Belgian Arms Dealer Surrenders to Police, Confesses to Role in Charlie Hebdo Attack

French soldiers patrol in front of the Eiffel Tower on Jan. 7, 2015.

Photo by Joel Saget/AFP/Getty Images

Haaretz reports that a Belgian arms dealer and “known figure in Brussels’ underworld” has surrendered to police and confessed to selling the weapons used in the Paris attacks to Amedy Coulibaly, the gunman killed by police at the Hyper Cacher kosher market.

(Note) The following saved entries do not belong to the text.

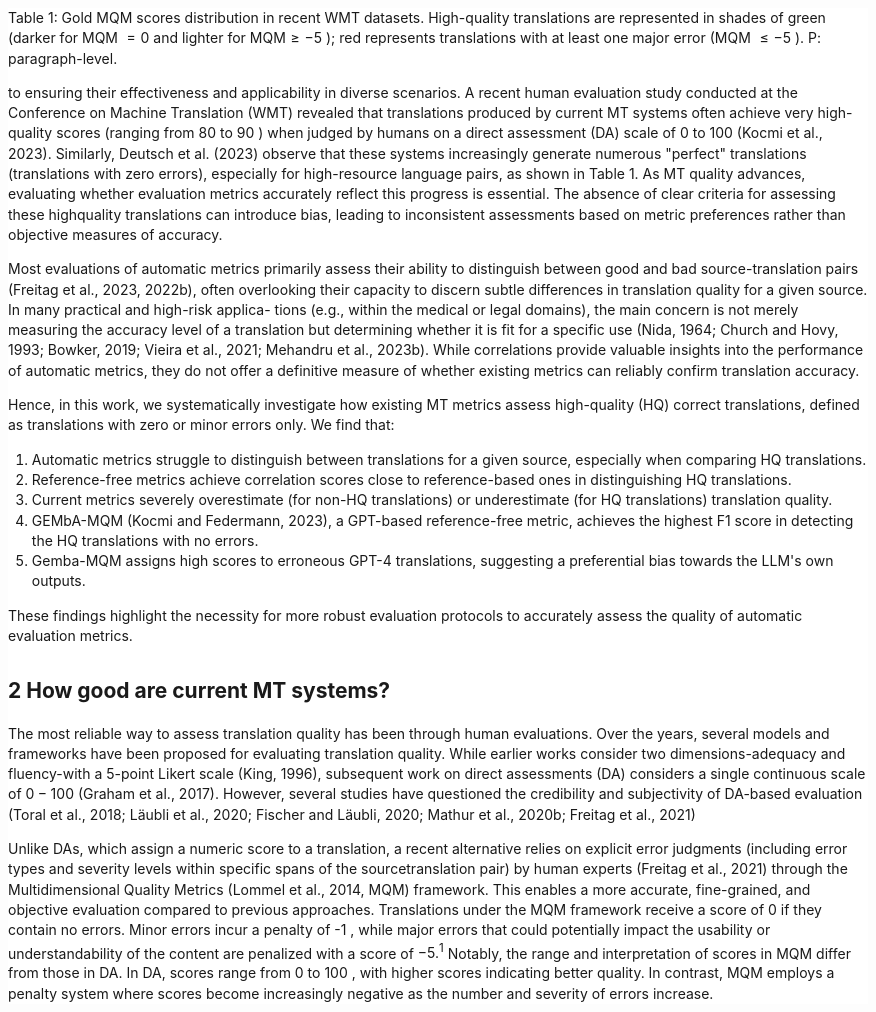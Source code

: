 Table 1: Gold MQM scores distribution in recent WMT datasets. High-quality translations are represented in shades of green (darker for MQM $=0$ and lighter for $\mathrm{MQM} \geq-5$ ); red represents translations with at least one major error (MQM $\leq-5$ ). P: paragraph-level.

to ensuring their effectiveness and applicability in diverse scenarios. A recent human evaluation study conducted at the Conference on Machine Translation (WMT) revealed that translations produced by current MT systems often achieve very high-quality scores (ranging from 80 to 90 ) when judged by humans on a direct assessment (DA) scale of 0 to 100 (Kocmi et al., 2023). Similarly, Deutsch et al. (2023) observe that these systems increasingly generate numerous "perfect" translations (translations with zero errors), especially for high-resource language pairs, as shown in Table 1. As MT quality advances, evaluating whether evaluation metrics accurately reflect this progress is essential. The absence of clear criteria for assessing these highquality translations can introduce bias, leading to inconsistent assessments based on metric preferences rather than objective measures of accuracy.

Most evaluations of automatic metrics primarily assess their ability to distinguish between good and bad source-translation pairs (Freitag et al., 2023, 2022b), often overlooking their capacity to discern subtle differences in translation quality for a given source. In many practical and high-risk applica-
tions (e.g., within the medical or legal domains), the main concern is not merely measuring the accuracy level of a translation but determining whether it is fit for a specific use (Nida, 1964; Church and Hovy, 1993; Bowker, 2019; Vieira et al., 2021; Mehandru et al., 2023b). While correlations provide valuable insights into the performance of automatic metrics, they do not offer a definitive measure of whether existing metrics can reliably confirm translation accuracy.

Hence, in this work, we systematically investigate how existing MT metrics assess high-quality (HQ) correct translations, defined as translations with zero or minor errors only. We find that:

1. Automatic metrics struggle to distinguish between translations for a given source, especially when comparing HQ translations.
2. Reference-free metrics achieve correlation scores close to reference-based ones in distinguishing HQ translations.
3. Current metrics severely overestimate (for non-HQ translations) or underestimate (for HQ translations) translation quality.
4. GEMbA-MQM (Kocmi and Federmann, 2023), a GPT-based reference-free metric, achieves the highest F1 score in detecting the HQ translations with no errors.
5. Gemba-MQM assigns high scores to erroneous GPT-4 translations, suggesting a preferential bias towards the LLM's own outputs.

These findings highlight the necessity for more robust evaluation protocols to accurately assess the quality of automatic evaluation metrics.

## 2 How good are current MT systems?

The most reliable way to assess translation quality has been through human evaluations. Over the years, several models and frameworks have been proposed for evaluating translation quality. While earlier works consider two dimensions-adequacy and fluency-with a 5-point Likert scale (King, 1996), subsequent work on direct assessments (DA) considers a single continuous scale of $0-100$ (Graham et al., 2017). However, several studies have questioned the credibility and subjectivity of DA-based evaluation (Toral et al., 2018; Läubli et al., 2020; Fischer and Läubli, 2020; Mathur et al., 2020b; Freitag et al., 2021)

Unlike DAs, which assign a numeric score to a translation, a recent alternative relies on explicit error judgments (including error types and severity levels within specific spans of the sourcetranslation pair) by human experts (Freitag et al., 2021) through the Multidimensional Quality Metrics (Lommel et al., 2014, MQM) framework. This enables a more accurate, fine-grained, and objective evaluation compared to previous approaches. Translations under the MQM framework receive a score of 0 if they contain no errors. Minor errors incur a penalty of -1 , while major errors that could potentially impact the usability or understandability of the content are penalized with a score of $-5 .{ }^{1}$ Notably, the range and interpretation of scores in MQM differ from those in DA. In DA, scores range from 0 to 100 , with higher scores indicating better quality. In contrast, MQM employs a penalty system where scores become increasingly negative as the number and severity of errors increase.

According to the local press, the man sold Coulibaly the Skorpion submachine guns he used in the attack, as well as the rocket propelled grenade launcher and the Kalashnikov automatic assault rifles that Said and Cherif Kouachi used to perpetrate the massacre at the offices of Charlie Hebdo. The weapons were purchased near the Midi railway station in downtown Brussels for less than 5,000 euros, according to the reports.

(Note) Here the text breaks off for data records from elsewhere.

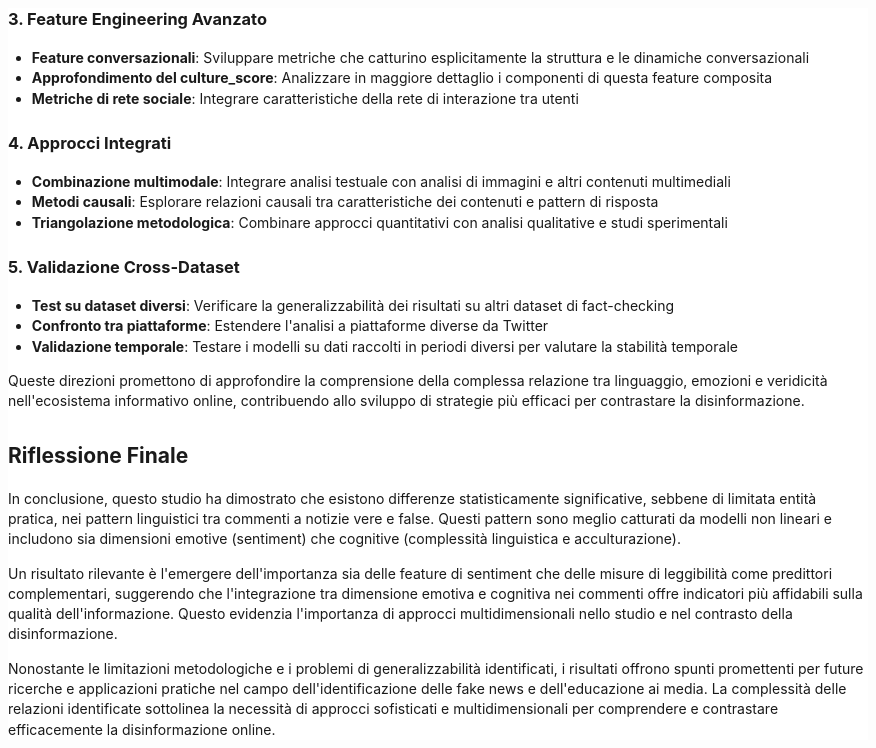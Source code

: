 ### 3. Feature Engineering Avanzato

- **Feature conversazionali**: Sviluppare metriche che catturino esplicitamente la struttura e le dinamiche conversazionali
- **Approfondimento del culture_score**: Analizzare in maggiore dettaglio i componenti di questa feature composita
- **Metriche di rete sociale**: Integrare caratteristiche della rete di interazione tra utenti

### 4. Approcci Integrati

- **Combinazione multimodale**: Integrare analisi testuale con analisi di immagini e altri contenuti multimediali
- **Metodi causali**: Esplorare relazioni causali tra caratteristiche dei contenuti e pattern di risposta
- **Triangolazione metodologica**: Combinare approcci quantitativi con analisi qualitative e studi sperimentali

### 5. Validazione Cross-Dataset

- **Test su dataset diversi**: Verificare la generalizzabilità dei risultati su altri dataset di fact-checking
- **Confronto tra piattaforme**: Estendere l'analisi a piattaforme diverse da Twitter
- **Validazione temporale**: Testare i modelli su dati raccolti in periodi diversi per valutare la stabilità temporale

Queste direzioni promettono di approfondire la comprensione della complessa relazione tra linguaggio, emozioni e veridicità nell'ecosistema informativo online, contribuendo allo sviluppo di strategie più efficaci per contrastare la disinformazione.

## Riflessione Finale

In conclusione, questo studio ha dimostrato che esistono differenze statisticamente significative, sebbene di limitata entità pratica, nei pattern linguistici tra commenti a notizie vere e false. Questi pattern sono meglio catturati da modelli non lineari e includono sia dimensioni emotive (sentiment) che cognitive (complessità linguistica e acculturazione).

Un risultato rilevante è l'emergere dell'importanza sia delle feature di sentiment che delle misure di leggibilità come predittori complementari, suggerendo che l'integrazione tra dimensione emotiva e cognitiva nei commenti offre indicatori più affidabili sulla qualità dell'informazione. Questo evidenzia l'importanza di approcci multidimensionali nello studio e nel contrasto della disinformazione.

Nonostante le limitazioni metodologiche e i problemi di generalizzabilità identificati, i risultati offrono spunti promettenti per future ricerche e applicazioni pratiche nel campo dell'identificazione delle fake news e dell'educazione ai media. La complessità delle relazioni identificate sottolinea la necessità di approcci sofisticati e multidimensionali per comprendere e contrastare efficacemente la disinformazione online.
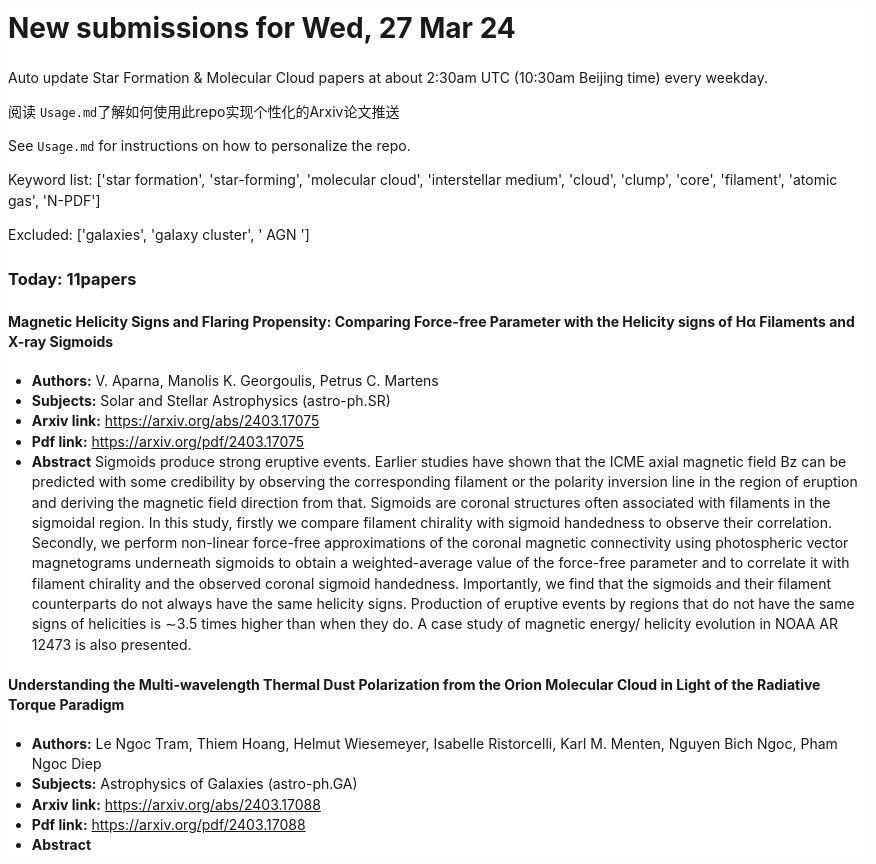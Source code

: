 # New submissions for Wed, 27 Mar 24
Auto update Star Formation & Molecular Cloud papers at about 2:30am UTC (10:30am Beijing time) every weekday.


阅读 `Usage.md`了解如何使用此repo实现个性化的Arxiv论文推送

See `Usage.md` for instructions on how to personalize the repo. 


Keyword list: ['star formation', 'star-forming', 'molecular cloud', 'interstellar medium', 'cloud', 'clump', 'core', 'filament', 'atomic gas', 'N-PDF']


Excluded: ['galaxies', 'galaxy cluster', ' AGN ']


### Today: 11papers 
#### Magnetic Helicity Signs and Flaring Propensity: Comparing Force-free  Parameter with the Helicity signs of Hα Filaments and X-ray Sigmoids
 - **Authors:** V. Aparna, Manolis K. Georgoulis, Petrus C. Martens
 - **Subjects:** Solar and Stellar Astrophysics (astro-ph.SR)
 - **Arxiv link:** https://arxiv.org/abs/2403.17075
 - **Pdf link:** https://arxiv.org/pdf/2403.17075
 - **Abstract**
 Sigmoids produce strong eruptive events. Earlier studies have shown that the ICME axial magnetic field Bz can be predicted with some credibility by observing the corresponding filament or the polarity inversion line in the region of eruption and deriving the magnetic field direction from that. Sigmoids are coronal structures often associated with filaments in the sigmoidal region. In this study, firstly we compare filament chirality with sigmoid handedness to observe their correlation. Secondly, we perform non-linear force-free approximations of the coronal magnetic connectivity using photospheric vector magnetograms underneath sigmoids to obtain a weighted-average value of the force-free parameter and to correlate it with filament chirality and the observed coronal sigmoid handedness. Importantly, we find that the sigmoids and their filament counterparts do not always have the same helicity signs. Production of eruptive events by regions that do not have the same signs of helicities is $\sim$3.5 times higher than when they do. A case study of magnetic energy/ helicity evolution in NOAA AR 12473 is also presented.
#### Understanding the Multi-wavelength Thermal Dust Polarization from the  Orion Molecular Cloud in Light of the Radiative Torque Paradigm
 - **Authors:** Le Ngoc Tram, Thiem Hoang, Helmut Wiesemeyer, Isabelle Ristorcelli, Karl M. Menten, Nguyen Bich Ngoc, Pham Ngoc Diep
 - **Subjects:** Astrophysics of Galaxies (astro-ph.GA)
 - **Arxiv link:** https://arxiv.org/abs/2403.17088
 - **Pdf link:** https://arxiv.org/pdf/2403.17088
 - **Abstract**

This particlar neighborhood in Brussels has acquired a reputation for these kinds of transactions, according to Lora Moftah at the International Business Times:

The area around the station, which serves as the Eurostar’s Belgian terminus, is known as a hub for illegal weapons sales. Civilians in France are prohibited from possessing military-style weapons unless they have a special certification as collectors … French police estimated that 4,000 “war weapons” were circulating in the country in 2012.

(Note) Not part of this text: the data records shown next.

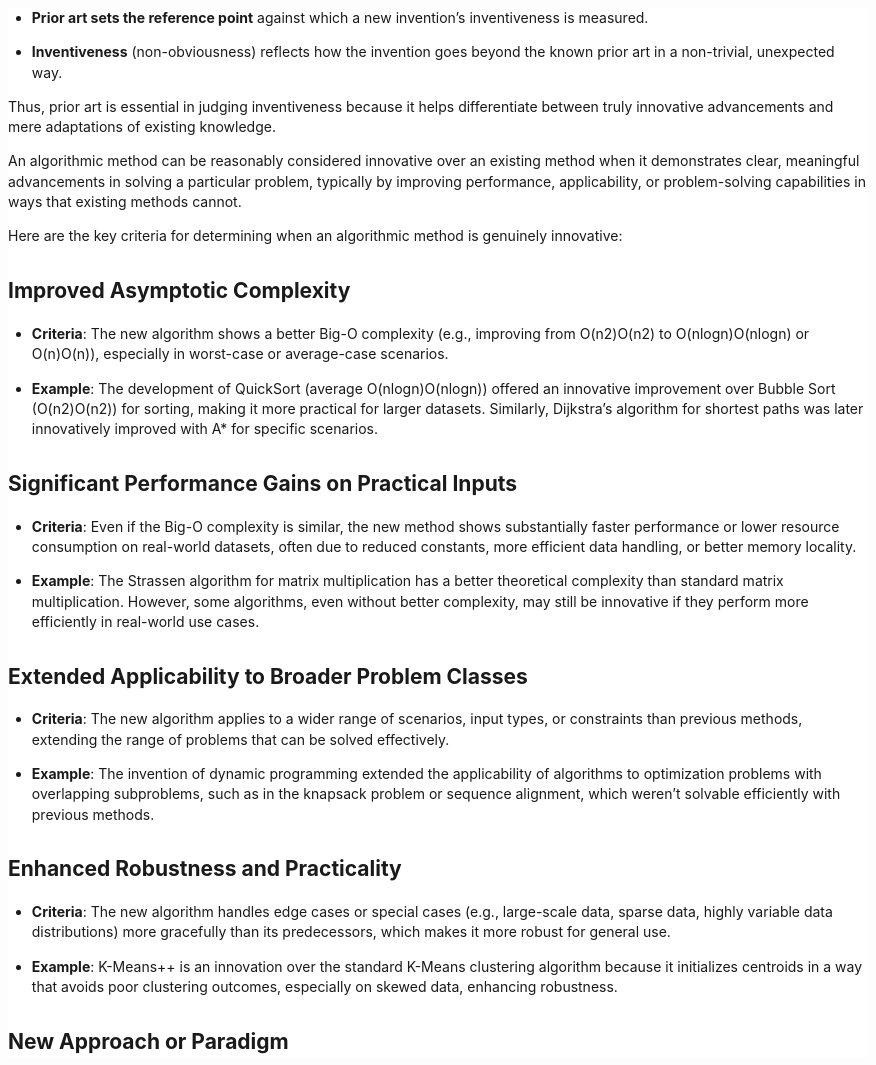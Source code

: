 - **Prior art sets the reference point** against which a new invention’s inventiveness is measured.

- **Inventiveness** (non-obviousness) reflects how the invention goes beyond the known prior art in a non-trivial, unexpected way.

Thus, prior art is essential in judging inventiveness because it helps differentiate between truly innovative advancements and mere adaptations of existing knowledge.

An algorithmic method can be reasonably considered innovative over an existing method when it demonstrates clear, meaningful advancements in solving a particular problem, typically by improving performance, applicability, or problem-solving capabilities in ways that existing methods cannot. 

Here are the key criteria for determining when an algorithmic method is genuinely innovative:

## Improved Asymptotic Complexity

- **Criteria**: The new algorithm shows a better Big-O complexity (e.g., improving from O(n2)O(n2) to O(nlog⁡n)O(nlogn) or O(n)O(n)), especially in worst-case or average-case scenarios.

- **Example**: The development of QuickSort (average O(nlog⁡n)O(nlogn)) offered an innovative improvement over Bubble Sort (O(n2)O(n2)) for sorting, making it more practical for larger datasets. Similarly, Dijkstra’s algorithm for shortest paths was later innovatively improved with A\* for specific scenarios.

## Significant Performance Gains on Practical Inputs

- **Criteria**: Even if the Big-O complexity is similar, the new method shows substantially faster performance or lower resource consumption on real-world datasets, often due to reduced constants, more efficient data handling, or better memory locality.

- **Example**: The Strassen algorithm for matrix multiplication has a better theoretical complexity than standard matrix multiplication. However, some algorithms, even without better complexity, may still be innovative if they perform more efficiently in real-world use cases.

## Extended Applicability to Broader Problem Classes

- **Criteria**: The new algorithm applies to a wider range of scenarios, input types, or constraints than previous methods, extending the range of problems that can be solved effectively.

- **Example**: The invention of dynamic programming extended the applicability of algorithms to optimization problems with overlapping subproblems, such as in the knapsack problem or sequence alignment, which weren’t solvable efficiently with previous methods.

## Enhanced Robustness and Practicality

- **Criteria**: The new algorithm handles edge cases or special cases (e.g., large-scale data, sparse data, highly variable data distributions) more gracefully than its predecessors, which makes it more robust for general use.

- **Example**: K-Means++ is an innovation over the standard K-Means clustering algorithm because it initializes centroids in a way that avoids poor clustering outcomes, especially on skewed data, enhancing robustness.

## New Approach or Paradigm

A search of the suspect’s apartment turned up evidence of the dealer’s transactions with Coulibaly, which also included the sale of Coulibaly’s Tokarev rifle. The dealer evidently turned himself in as a pre-emptive measure after learning of Coulibaly’s involvement in the Charlie Hebdo massacre.

The search continues for Hayat Boumedienne, Coulibaly’s common-law wife, who is believed to have traveled to Turkey in advance of the attacks, possibly crossing into conflict-torn Syria after investigators lost her trail near the city of Akcakale.